During that investigation, Warren said the Crime Reinvestigation Unit also examined other unsolved deaths from the same time in Tampa, which led to the unit reopening the case of Linda Lansen’s rape and murder, which also took place in 1983.

Detectives say evidence could ultimately link the same two men to both murders.

“The two men who actually killed Barbara Grams 39 years ago have been identified," said Warren, who established Hillsborough’s CRU in 2018. "They are still alive, and they will finally face a reckoning for what they’ve done. 

“And, in another breakthrough for justice, we have discovered these two men also committed another rape and murder in 1983, taking the life of Linda Lansen. Today, we can deliver answers for Linda’s family and peace for her soul.”

The men, identified as Amos Robinson, 58, and Abron Scott, 57, are now charged with both sexual assaults and both murders.

The two men are serving life sentences for the killing of Carlos Orellana in Oldsmar, Fla., on Oct. 22, 1983.

“Because of our Conviction Review Unit, we now know Amos Robinson and Abron Scott carried out a sinister spree of rapes and murders in Tampa in 1983,” Warren said. “These men are serial murderers and rapists. Although they are already serving life sentences, their crimes against Barbara Grams and Linda Lansen cannot, and will not, go unpunished.”

On July 11, 1983, 41-year-old Linda Lansen was found at the end of Memorial Highway in the Town ‘n’ Country area of Tampa. Investigators said she had been raped, shot in the head and dumped in the bushes.

About a month later, on Aug. 19, 1983, 19-year-old Barbara Grams was found behind a dentist’s office in the Tampa Heights area — she had also been raped and killed.

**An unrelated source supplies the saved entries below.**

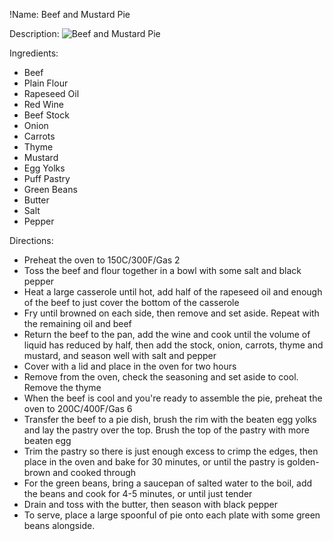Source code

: !Name: Beef and Mustard Pie

Description:
![Beef and Mustard Pie](https://www.themealdb.com/images/media/meals/sytuqu1511553755.jpg "Beef and Mustard Pie")

Ingredients:
- Beef
- Plain Flour
- Rapeseed Oil
- Red Wine
- Beef Stock
- Onion
- Carrots
- Thyme
- Mustard
- Egg Yolks
- Puff Pastry
- Green Beans
- Butter
- Salt
- Pepper

Directions:
- Preheat the oven to 150C/300F/Gas 2
- Toss the beef and flour together in a bowl with some salt and black pepper
- Heat a large casserole until hot, add half of the rapeseed oil and enough of the beef to just cover the bottom of the casserole
- Fry until browned on each side, then remove and set aside. Repeat with the remaining oil and beef
- Return the beef to the pan, add the wine and cook until the volume of liquid has reduced by half, then add the stock, onion, carrots, thyme and mustard, and season well with salt and pepper
- Cover with a lid and place in the oven for two hours
- Remove from the oven, check the seasoning and set aside to cool. Remove the thyme
- When the beef is cool and you're ready to assemble the pie, preheat the oven to 200C/400F/Gas 6
- Transfer the beef to a pie dish, brush the rim with the beaten egg yolks and lay the pastry over the top. Brush the top of the pastry with more beaten egg
- Trim the pastry so there is just enough excess to crimp the edges, then place in the oven and bake for 30 minutes, or until the pastry is golden-brown and cooked through
- For the green beans, bring a saucepan of salted water to the boil, add the beans and cook for 4-5 minutes, or until just tender
- Drain and toss with the butter, then season with black pepper
- To serve, place a large spoonful of pie onto each plate with some green beans alongside.
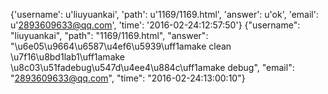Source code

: {'username': u'liuyuankai', 'path': u'1169/1169.html', 'answer': u'ok', 'email': u'2893609633@qq.com', 'time': '2016-02-24:12:57:50'}
{"username": "liuyuankai", "path": "1169/1169.html", "answer": "\u6e05\u9664\u6587\u4ef6\u5939\uff1amake clean \u7f16\u8bd1lab1\uff1amake \u8c03\u51fadebug\u547d\u4ee4\u884c\uff1amake debug", "email": "2893609633@qq.com", "time": "2016-02-24:13:00:10"}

Warren said Lansen was a freelance photographer who grew up in New York and had moved to Tampa as an adult. Grams, he said, was a friendly, outgoing teenager from Tampa, who had a job at the mall and liked to walk to stay fit.

After decades of false closure, or no closure at all, surviving family members say they now have answers.

“When it happened, it was shock and disbelief, whereas now it’s more retrospective," said Linda Sheffield, Lansen’s niece, close friend and roommate. "This is a day that I never ever thought would come, so to have somebody accountable for what they did, not only to my aunt, but to everyone else and every other family they touched, is beyond anything I would have expected. It means everything to me."

Warren credited the Conviction Review Unit with putting the evidence together that resulted in charges against Robinson and Scott.

“When we created our Conviction Review Unit, it was the first in Tampa Bay and one of the first in Florida," he said "The CRU reviews plausible claims of innocence — it’s there to safeguard against wrongful convictions. As we see today, in the rare case when the wrong person is convicted, the actual criminals get away with the crime.

"But for these victims, that stops now. This shows the power of a Conviction Review Unit to right wrongs, uncover the truth and deliver justice for victims — even after almost 40 years.”